Аспазия Ламприди - страница 26

Шрифт
Интервал


Он много расспрашивал Алкивиада про Афины и Грецию; жаловался на разбои в обеих пограничных странах и сказал, наконец, нечто такое, что вызвало со стороны Алкивиада немного живой ответ.

– У вас держится разбой, – сказал паша. – Когда бы мы жили всегда в согласии и дружбе, как добрые соседи, так этому худу давно бы положили конец…

– Ваше превосходительство, извините меня, – сухо возразил Алкивиад, – если я не соглашусь с этим. Правительство наше конституционное и по этому одному иногда не может так легко и скоро наносить удары беспорядку, как могло бы правительство самодержавное, как ваше; если бы… обстоятельства, которых я не знаю и не сужу, не противились бы этому.

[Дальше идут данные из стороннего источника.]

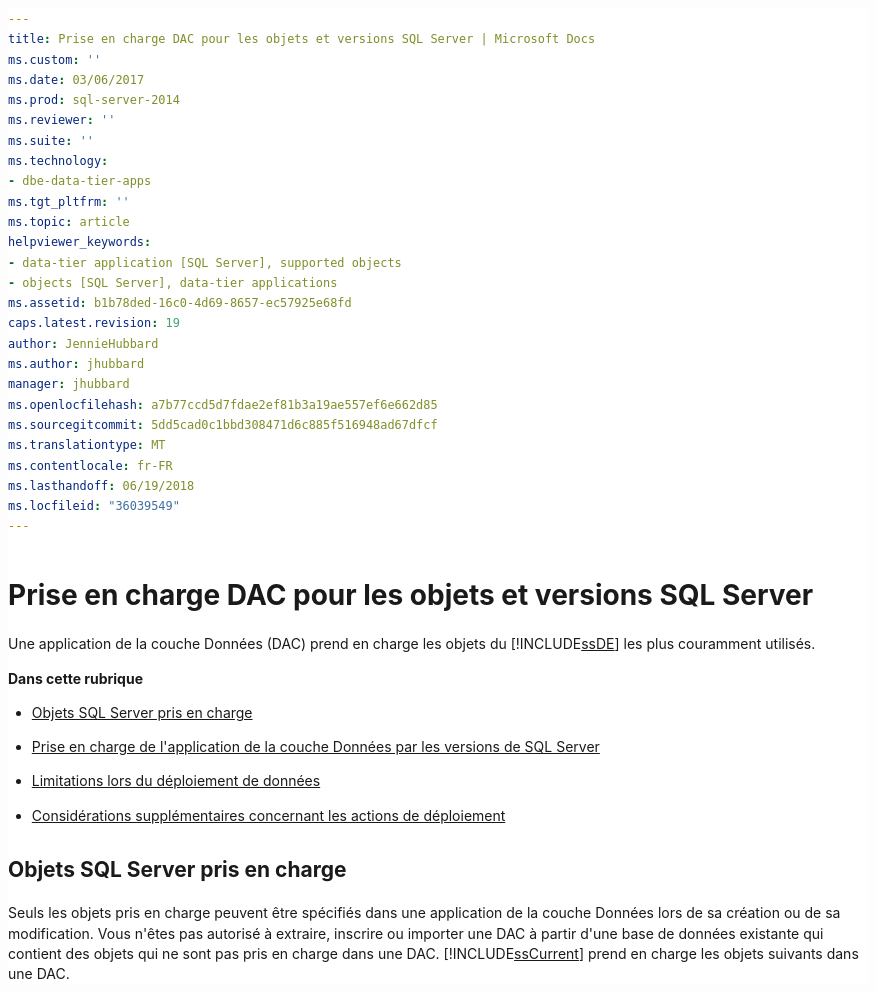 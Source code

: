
 ```yaml
---
title: Prise en charge DAC pour les objets et versions SQL Server | Microsoft Docs
ms.custom: ''
ms.date: 03/06/2017
ms.prod: sql-server-2014
ms.reviewer: ''
ms.suite: ''
ms.technology:
- dbe-data-tier-apps
ms.tgt_pltfrm: ''
ms.topic: article
helpviewer_keywords:
- data-tier application [SQL Server], supported objects
- objects [SQL Server], data-tier applications
ms.assetid: b1b78ded-16c0-4d69-8657-ec57925e68fd
caps.latest.revision: 19
author: JennieHubbard
ms.author: jhubbard
manager: jhubbard
ms.openlocfilehash: a7b77ccd5d7fdae2ef81b3a19ae557ef6e662d85
ms.sourcegitcommit: 5dd5cad0c1bbd308471d6c885f516948ad67dfcf
ms.translationtype: MT
ms.contentlocale: fr-FR
ms.lasthandoff: 06/19/2018
ms.locfileid: "36039549"
---
```

# <a name="dac-support-for-sql-server-objects-and-versions"></a>Prise en charge DAC pour les objets et versions SQL Server
  Une application de la couche Données (DAC) prend en charge les objets du [!INCLUDE[ssDE](../../includes/ssde-md.md)] les plus couramment utilisés.  
  
 **Dans cette rubrique**  
  
-   [Objets SQL Server pris en charge](#SupportedObjects)  
  
-   [Prise en charge de l'application de la couche Données par les versions de SQL Server](#SupportByVersion)  
  
-   [Limitations lors du déploiement de données](#DeploymentLimitations)  
  
-   [Considérations supplémentaires concernant les actions de déploiement](#Considerations)  
  
##  <a name="SupportedObjects"></a> Objets SQL Server pris en charge  
 Seuls les objets pris en charge peuvent être spécifiés dans une application de la couche Données lors de sa création ou de sa modification. Vous n'êtes pas autorisé à extraire, inscrire ou importer une DAC à partir d'une base de données existante qui contient des objets qui ne sont pas pris en charge dans une DAC. [!INCLUDE[ssCurrent](../../includes/sscurrent-md.md)] prend en charge les objets suivants dans une DAC.  
   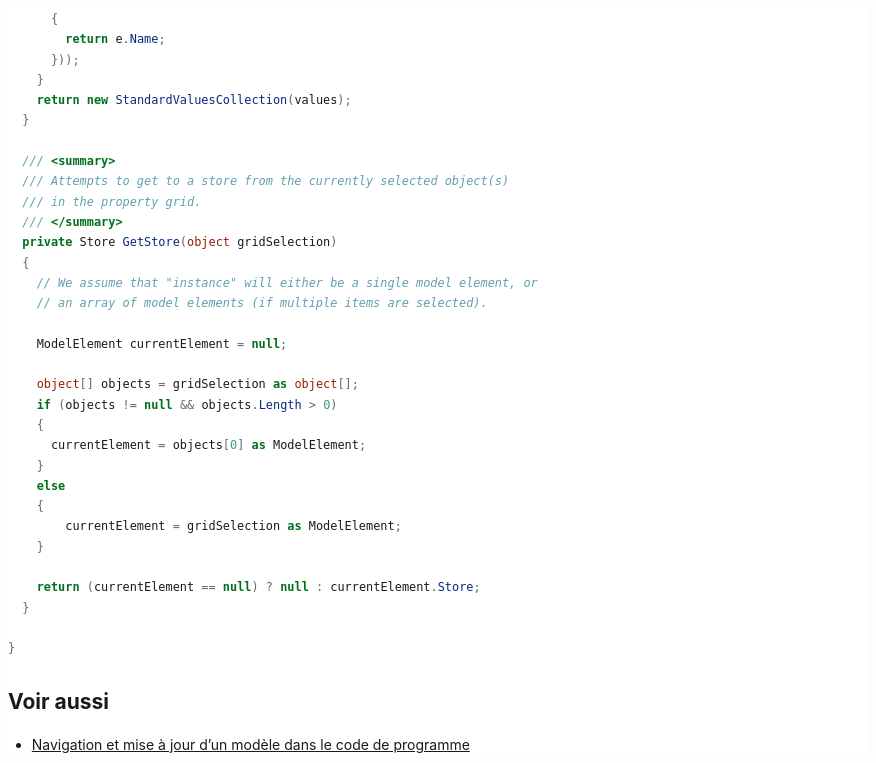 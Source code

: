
 ```csharp
      {
        return e.Name;
      }));
    }
    return new StandardValuesCollection(values);
  }

  /// <summary>
  /// Attempts to get to a store from the currently selected object(s)
  /// in the property grid.
  /// </summary>
  private Store GetStore(object gridSelection)
  {
    // We assume that "instance" will either be a single model element, or
    // an array of model elements (if multiple items are selected).

    ModelElement currentElement = null;

    object[] objects = gridSelection as object[];
    if (objects != null && objects.Length > 0)
    {
      currentElement = objects[0] as ModelElement;
    }
    else
    {
        currentElement = gridSelection as ModelElement;
    }

    return (currentElement == null) ? null : currentElement.Store;
  }

}
```

## <a name="see-also"></a>Voir aussi

- [Navigation et mise à jour d’un modèle dans le code de programme](../modeling/navigating-and-updating-a-model-in-program-code.md)

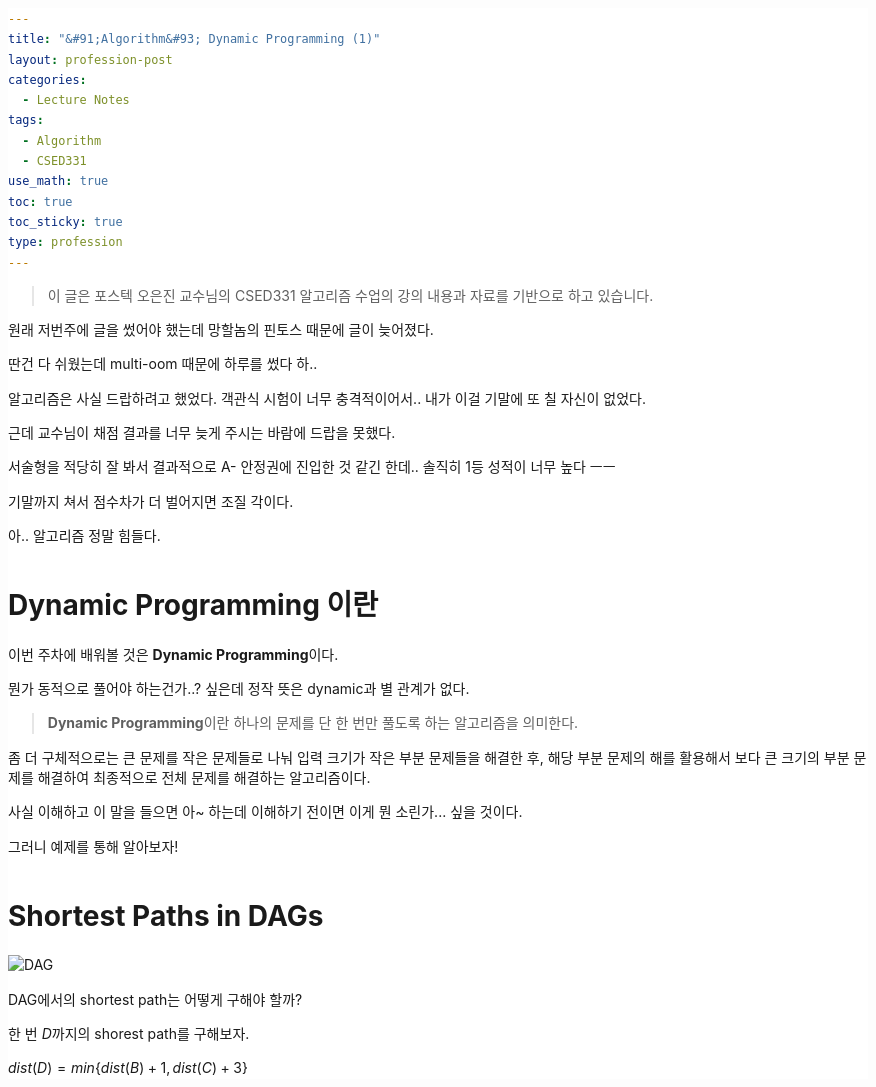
 ```yaml
---
title: "&#91;Algorithm&#93; Dynamic Programming (1)"
layout: profession-post
categories:
  - Lecture Notes
tags:
  - Algorithm
  - CSED331
use_math: true
toc: true
toc_sticky: true
type: profession
---
```


> 이 글은 포스텍 오은진 교수님의 CSED331 알고리즘 수업의 강의 내용과 자료를 기반으로 하고 있습니다.

원래 저번주에 글을 썼어야 했는데 망할놈의 핀토스 때문에 글이 늦어졌다.

딴건 다 쉬웠는데 multi-oom 때문에 하루를 썼다 하..

알고리즘은 사실 드랍하려고 했었다. 객관식 시험이 너무 충격적이어서.. 내가 이걸 기말에 또 칠 자신이 없었다.

근데 교수님이 채점 결과를 너무 늦게 주시는 바람에 드랍을 못했다.

서술형을 적당히 잘 봐서 결과적으로 A- 안정권에 진입한 것 같긴 한데.. 솔직히 1등 성적이 너무 높다 ㅡㅡ

기말까지 쳐서 점수차가 더 벌어지면 조질 각이다. 

아.. 알고리즘 정말 힘들다.

# Dynamic Programming 이란

이번 주차에 배워볼 것은 **Dynamic Programming**이다.

뭔가 동적으로 풀어야 하는건가..? 싶은데 정작 뜻은 dynamic과 별 관계가 없다.

> **Dynamic Programming**이란 하나의 문제를 단 한 번만 풀도록 하는 알고리즘을 의미한다.

좀 더 구체적으로는 큰 문제를 작은 문제들로 나눠 입력 크기가 작은 부분 문제들을 해결한 후, 해당 부분 문제의 해를 활용해서 보다 큰 크기의 부분 문제를 해결하여 최종적으로 전체 문제를 해결하는 알고리즘이다.

사실 이해하고 이 말을 들으면 아~ 하는데 이해하기 전이면 이게 뭔 소린가... 싶을 것이다.

그러니 예제를 통해 알아보자!

# Shortest Paths in DAGs

![DAG][I_1]

DAG에서의 shortest path는 어떻게 구해야 할까?

한 번 $D$까지의 shorest path를 구해보자.

$dist(D)=min\lbrace dist(B)+1,dist(C)+3\rbrace$


[I_1]: /assets/lecture/algo/dp/dag.PNG
[I_2]: /assets/lecture/algo/dp/dag_algo.PNG
[I_3]: /assets/lecture/algo/dp/lis.PNG
[I_4]: /assets/lecture/algo/dp/lis_algo.PNG
[I_5]: /assets/lecture/algo/dp/cost.PNG
[I_6]: /assets/lecture/algo/dp/edit.PNG
[I_7]: /assets/lecture/algo/dp/edit_for.PNG
[I_8]: /assets/lecture/algo/dp/edit_algo.PNG
[I_9]: /assets/lecture/algo/dp/knap.PNG
[I_10]: /assets/lecture/algo/dp/knap_rep.PNG
[I_11]: /assets/lecture/algo/dp/knap_without_rep.PNG
[I_12]: /assets/lecture/algo/dp/chain.PNG
[I_13]: /assets/lecture/algo/dp/chain_2.PNG
[I_14]: /assets/lecture/algo/dp/chain_tree.PNG
[I_15]: /assets/lecture/algo/dp/chain_for.PNG
[I_16]: /assets/lecture/algo/dp/chain_algo.PNG
[I_17]: /assets/lecture/algo/dp/srp_for.PNG
[I_18]: /assets/lecture/algo/dp/aps_pic.PNG
[I_19]: /assets/lecture/algo/dp/aps_algo.PNG
[I_20]: /assets/lecture/algo/dp/tsp_For.PNG
[I_21]: /assets/lecture/algo/dp/tsp_algo.PNG
[I_22]: /assets/lecture/algo/dp/ist_ex.PNG
[I_23]: /assets/lecture/algo/dp/ist_ex_2.PNG
[I_24]: /assets/lecture/algo/dp/ist_for.PNG
[I_25]: /assets/lecture/algo/dp/opt_case.PNG
[I_26]: /assets/lecture/algo/dp/opt_for.PNG
[I_27]: /assets/lecture/algo/dp/opt_algo.PNG
[I_28]: /assets/lecture/algo/dp/sls_graph.PNG
[I_29]: /assets/lecture/algo/dp/sls_for.PNG
[I_30]: /assets/lecture/algo/dp/sls_algo.PNG
[I_31]: /assets/lecture/algo/dp/sls_graph_2.PNG
[L_1]: https://blog.naver.com/ndb796/221233570962
[^1]: https://darkpgmr.tistory.com/56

– Что он говорит? – спросил Изет-паша у доктора, – он говорит уж слишком по-эллински, и я таких высоких слов не понимаю.

– Он надеется, – сказал доктор по-албански, – что такое могущественное, самодержавное правительство, как правительство султана, скорее эллинского достигнет этой цели, и не хвалит конституцию.

Паша подозрительно поглядел на доктора и сказал:

– Это правда. Это он хорошо говорит. Я старинного эллинского языка не знаю. Но люди, которые знают его, хвалят и говорят, что в нем много премудрости и сладости.

Доктор перевел полуалбанскую, полугреческую, полутурецкую речь паши своему спутнику, и они простились с пашой.

Паша сказал Алкивиаду, чтоб он не уезжал в Рапезу, не простившись с ним, что он хочет еще поговорить с ним и дать о нем похвальное письмо рапезскому каймакаму, «чтобы тот на него хорошо смотрел».

VII

Алкивиад на другой день рано уехал верхом взглянуть на развалины Никополя.

Доктор спешил с утра к больным и сокрушался, что не мог сопутствовать ему. Сначала Алкивиад пожалел об этом, но потом утешился. Мечтать и думать было приятнее одному на зеленой равнине, где между морем и заливом стояли развалины.

В стране, которую посетил теперь Алкивиад, каждый шаг многозначителен для грека. Куда ни обращался его взгляд, все пробуждало здесь великие воспоминания. Мыс Акциум, где бились Антоний и Октавий Август, был недалеко. С горестью вспомнил Алкивиад о том, что эти грозные римляне были учениками древних греков и что орлы римские разносили когда-то греческий ум и греческий вкус во все края света. Почти содрогаясь от гордости и горя, вспомнил он один лишь случай из жизни греко-римского Mipa. Он вспомнил, как гонец принес парфянскому царю голову Красса, разбитого Суреной, и застал своего царя вместе с царем армянским за ужином. Оба царя любовались на актеров, которые представляли в эту минуту трагедию Эврипида. Гонец вошел. Раздались вопли торжества. Актеры умолкли. И голова старого римского полководца пала к ногам восточных царей.